```
Mtest[a_,b_,z_,trials_]:=
Timing[Do[M[a,b,z],{trials-1}];
M[a,b,z]]
```

Thanks again for your experiments. I just tested with the above Mathematica code. The result gives the timing (in secs) to do the computation 'trials' times, and then the M value.

Taking 10,000 trials:

Mtest[1.,4.,50 I,10000]

{1.185608,0.00241259 +0.0599983 I}

Mtest[3.,10.,30+100. I,10000]

{1.747211,-13811.6-953.439 I}

Mtest[15.,20.,200. I,10000]

{1.326008,-2.82866*10^-6-3.27839*10^-6 I}

Mtest[4.,1.,50. I,10000]

{0.046800,-9044.44-18975.1 I}

Mtest[10.,3.,30+100. I,10000]

{0.078001,-1.8468*10^20+9.77876*10^21 I}

Mtest[4000.,4200.,50. I,10000]

{0.249602,-0.868055-0.468886 I}

So, roughly, the results are [0.05 - 1.75] secs to do 10,000 evals.

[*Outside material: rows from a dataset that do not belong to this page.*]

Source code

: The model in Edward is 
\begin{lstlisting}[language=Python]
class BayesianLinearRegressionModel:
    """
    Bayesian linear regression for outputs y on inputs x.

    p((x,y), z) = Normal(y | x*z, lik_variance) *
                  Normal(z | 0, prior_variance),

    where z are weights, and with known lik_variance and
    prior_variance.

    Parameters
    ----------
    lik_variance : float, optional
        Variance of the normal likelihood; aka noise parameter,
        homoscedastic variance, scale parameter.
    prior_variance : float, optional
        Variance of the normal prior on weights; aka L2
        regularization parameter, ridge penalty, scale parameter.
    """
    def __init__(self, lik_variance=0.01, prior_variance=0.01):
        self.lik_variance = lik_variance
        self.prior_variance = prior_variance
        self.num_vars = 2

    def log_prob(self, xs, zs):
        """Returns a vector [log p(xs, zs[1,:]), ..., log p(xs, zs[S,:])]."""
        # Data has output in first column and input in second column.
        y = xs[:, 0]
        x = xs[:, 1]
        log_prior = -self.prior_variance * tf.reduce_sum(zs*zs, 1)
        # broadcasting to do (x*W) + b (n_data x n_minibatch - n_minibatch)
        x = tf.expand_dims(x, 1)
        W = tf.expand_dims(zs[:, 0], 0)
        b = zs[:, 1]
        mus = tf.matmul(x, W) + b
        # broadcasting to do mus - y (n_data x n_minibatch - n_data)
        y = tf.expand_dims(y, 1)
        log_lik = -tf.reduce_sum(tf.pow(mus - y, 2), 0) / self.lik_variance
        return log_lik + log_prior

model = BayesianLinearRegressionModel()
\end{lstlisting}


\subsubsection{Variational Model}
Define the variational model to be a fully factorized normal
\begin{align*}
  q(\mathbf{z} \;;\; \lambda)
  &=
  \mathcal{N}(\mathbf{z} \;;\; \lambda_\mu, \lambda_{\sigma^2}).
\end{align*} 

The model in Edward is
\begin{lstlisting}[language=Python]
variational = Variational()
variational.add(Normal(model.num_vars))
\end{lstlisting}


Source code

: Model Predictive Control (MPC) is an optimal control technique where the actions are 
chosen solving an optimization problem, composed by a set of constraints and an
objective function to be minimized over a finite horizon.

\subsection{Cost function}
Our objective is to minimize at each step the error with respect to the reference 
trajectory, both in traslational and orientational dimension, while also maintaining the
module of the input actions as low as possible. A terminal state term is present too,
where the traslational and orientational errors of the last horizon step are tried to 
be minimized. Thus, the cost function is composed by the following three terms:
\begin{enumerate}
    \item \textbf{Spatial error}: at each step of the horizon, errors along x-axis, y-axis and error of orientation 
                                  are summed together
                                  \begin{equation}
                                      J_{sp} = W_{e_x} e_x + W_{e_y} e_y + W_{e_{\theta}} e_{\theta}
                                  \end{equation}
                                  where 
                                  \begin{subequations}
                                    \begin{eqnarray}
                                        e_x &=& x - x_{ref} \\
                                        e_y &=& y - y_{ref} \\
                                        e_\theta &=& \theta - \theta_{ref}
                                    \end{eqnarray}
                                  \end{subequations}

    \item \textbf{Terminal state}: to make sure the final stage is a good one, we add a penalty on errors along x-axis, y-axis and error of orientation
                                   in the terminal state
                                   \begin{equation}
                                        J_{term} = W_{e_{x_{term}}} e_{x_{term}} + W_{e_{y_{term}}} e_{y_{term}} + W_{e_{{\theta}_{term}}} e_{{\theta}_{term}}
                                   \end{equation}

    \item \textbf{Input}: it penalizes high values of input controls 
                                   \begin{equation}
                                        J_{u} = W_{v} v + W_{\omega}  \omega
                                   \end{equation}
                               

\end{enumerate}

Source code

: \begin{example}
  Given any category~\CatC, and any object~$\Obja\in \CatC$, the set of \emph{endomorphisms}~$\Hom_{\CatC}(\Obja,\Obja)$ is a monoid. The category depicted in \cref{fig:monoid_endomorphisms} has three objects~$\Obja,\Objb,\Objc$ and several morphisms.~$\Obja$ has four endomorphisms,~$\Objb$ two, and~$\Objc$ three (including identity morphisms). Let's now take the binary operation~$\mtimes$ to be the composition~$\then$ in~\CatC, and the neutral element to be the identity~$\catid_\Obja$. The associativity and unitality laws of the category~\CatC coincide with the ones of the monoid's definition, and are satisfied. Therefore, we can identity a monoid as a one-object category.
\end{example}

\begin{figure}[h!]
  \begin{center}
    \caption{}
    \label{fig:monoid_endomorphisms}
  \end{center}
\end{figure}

To make a port to C/C++ (or FORTRAN or whatever) worth the effort, I would need a factor of 10x improvement on these times or better, as well as a similar speedup with the Bessel [$]I_{\nu}(z)[$] function. (Also, [$]M(a,b,z)[$] needs to admit complex 'a' and 'z', and [$]I_{\nu}(z)[$] needs complex z). I know you haven't paid attention to speed, but that's where I am on the ballpark requirements.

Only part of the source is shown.